Arsene Lupin left the summer-house where he was smoking a cigar and, bending forward
at the end of the pier:
"Growler?" he asked. "Masher?... Are you there?"
A man rose from each of the boats, and one of them answered:
"Yes, governor."
"Get ready. I hear the car coming with Gilbert and Vaucheray."
He crossed the garden, walked round a house in process of construction, the scaffolding
of which loomed overhead, and cautiously opened the door on the Avenue de Ceinture.
He was not mistaken: a bright light flashed round the bend and a large, open motor-car
drew up, whence sprang two men in great-coats, with the collars turned up, and caps.

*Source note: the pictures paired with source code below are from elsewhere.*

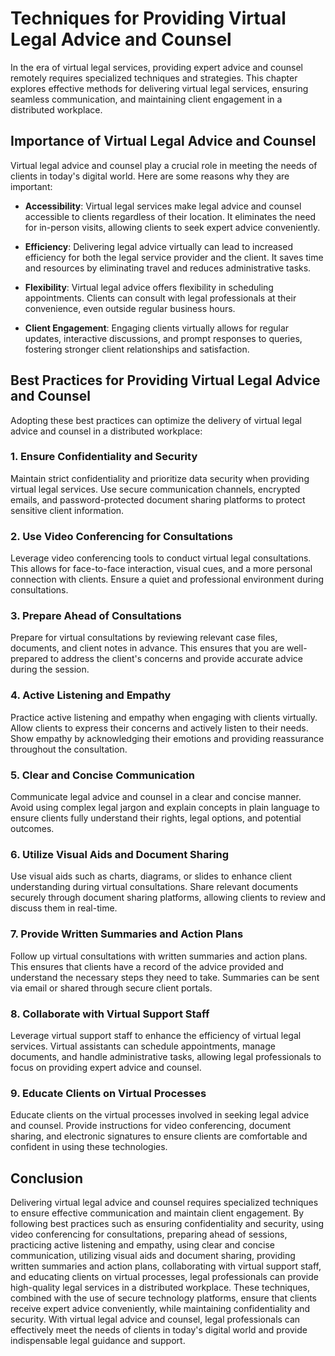 Techniques for Providing Virtual Legal Advice and Counsel
====================================================================

In the era of virtual legal services, providing expert advice and counsel remotely requires specialized techniques and strategies. This chapter explores effective methods for delivering virtual legal services, ensuring seamless communication, and maintaining client engagement in a distributed workplace.

Importance of Virtual Legal Advice and Counsel
----------------------------------------------

Virtual legal advice and counsel play a crucial role in meeting the needs of clients in today's digital world. Here are some reasons why they are important:

* **Accessibility**: Virtual legal services make legal advice and counsel accessible to clients regardless of their location. It eliminates the need for in-person visits, allowing clients to seek expert advice conveniently.

* **Efficiency**: Delivering legal advice virtually can lead to increased efficiency for both the legal service provider and the client. It saves time and resources by eliminating travel and reduces administrative tasks.

* **Flexibility**: Virtual legal advice offers flexibility in scheduling appointments. Clients can consult with legal professionals at their convenience, even outside regular business hours.

* **Client Engagement**: Engaging clients virtually allows for regular updates, interactive discussions, and prompt responses to queries, fostering stronger client relationships and satisfaction.

Best Practices for Providing Virtual Legal Advice and Counsel
-------------------------------------------------------------

Adopting these best practices can optimize the delivery of virtual legal advice and counsel in a distributed workplace:

### 1. **Ensure Confidentiality and Security**

Maintain strict confidentiality and prioritize data security when providing virtual legal services. Use secure communication channels, encrypted emails, and password-protected document sharing platforms to protect sensitive client information.

### 2. **Use Video Conferencing for Consultations**

Leverage video conferencing tools to conduct virtual legal consultations. This allows for face-to-face interaction, visual cues, and a more personal connection with clients. Ensure a quiet and professional environment during consultations.

### 3. **Prepare Ahead of Consultations**

Prepare for virtual consultations by reviewing relevant case files, documents, and client notes in advance. This ensures that you are well-prepared to address the client's concerns and provide accurate advice during the session.

### 4. **Active Listening and Empathy**

Practice active listening and empathy when engaging with clients virtually. Allow clients to express their concerns and actively listen to their needs. Show empathy by acknowledging their emotions and providing reassurance throughout the consultation.

### 5. **Clear and Concise Communication**

Communicate legal advice and counsel in a clear and concise manner. Avoid using complex legal jargon and explain concepts in plain language to ensure clients fully understand their rights, legal options, and potential outcomes.

### 6. **Utilize Visual Aids and Document Sharing**

Use visual aids such as charts, diagrams, or slides to enhance client understanding during virtual consultations. Share relevant documents securely through document sharing platforms, allowing clients to review and discuss them in real-time.

### 7. **Provide Written Summaries and Action Plans**

Follow up virtual consultations with written summaries and action plans. This ensures that clients have a record of the advice provided and understand the necessary steps they need to take. Summaries can be sent via email or shared through secure client portals.

### 8. **Collaborate with Virtual Support Staff**

Leverage virtual support staff to enhance the efficiency of virtual legal services. Virtual assistants can schedule appointments, manage documents, and handle administrative tasks, allowing legal professionals to focus on providing expert advice and counsel.

### 9. **Educate Clients on Virtual Processes**

Educate clients on the virtual processes involved in seeking legal advice and counsel. Provide instructions for video conferencing, document sharing, and electronic signatures to ensure clients are comfortable and confident in using these technologies.

Conclusion
----------

Delivering virtual legal advice and counsel requires specialized techniques to ensure effective communication and maintain client engagement. By following best practices such as ensuring confidentiality and security, using video conferencing for consultations, preparing ahead of sessions, practicing active listening and empathy, using clear and concise communication, utilizing visual aids and document sharing, providing written summaries and action plans, collaborating with virtual support staff, and educating clients on virtual processes, legal professionals can provide high-quality legal services in a distributed workplace. These techniques, combined with the use of secure technology platforms, ensure that clients receive expert advice conveniently, while maintaining confidentiality and security. With virtual legal advice and counsel, legal professionals can effectively meet the needs of clients in today's digital world and provide indispensable legal guidance and support.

It was Gilbert and Vaucheray: Gilbert, a young fellow of twenty or twenty-two, with an
attractive cast of features and a supple and sinewy frame; Vaucheray, older, shorter, with
grizzled hair and a pale, sickly face.
"Well," asked Lupin, "did you see him, the deputy?"
"Yes, governor," said Gilbert, "we saw him take the 7.40 tram for Paris, as we knew he
would."
"Then we are free to act?"
"Absolutely. The Villa Marie-Therese is ours to do as we please with."
The chauffeur had kept his seat. Lupin gave him his orders:
"Don't wait here. It might attract attention. Be back at half-past nine exactly, in time to
load the car unless the whole business falls through."
"Why should it fall through?" observed Gilbert.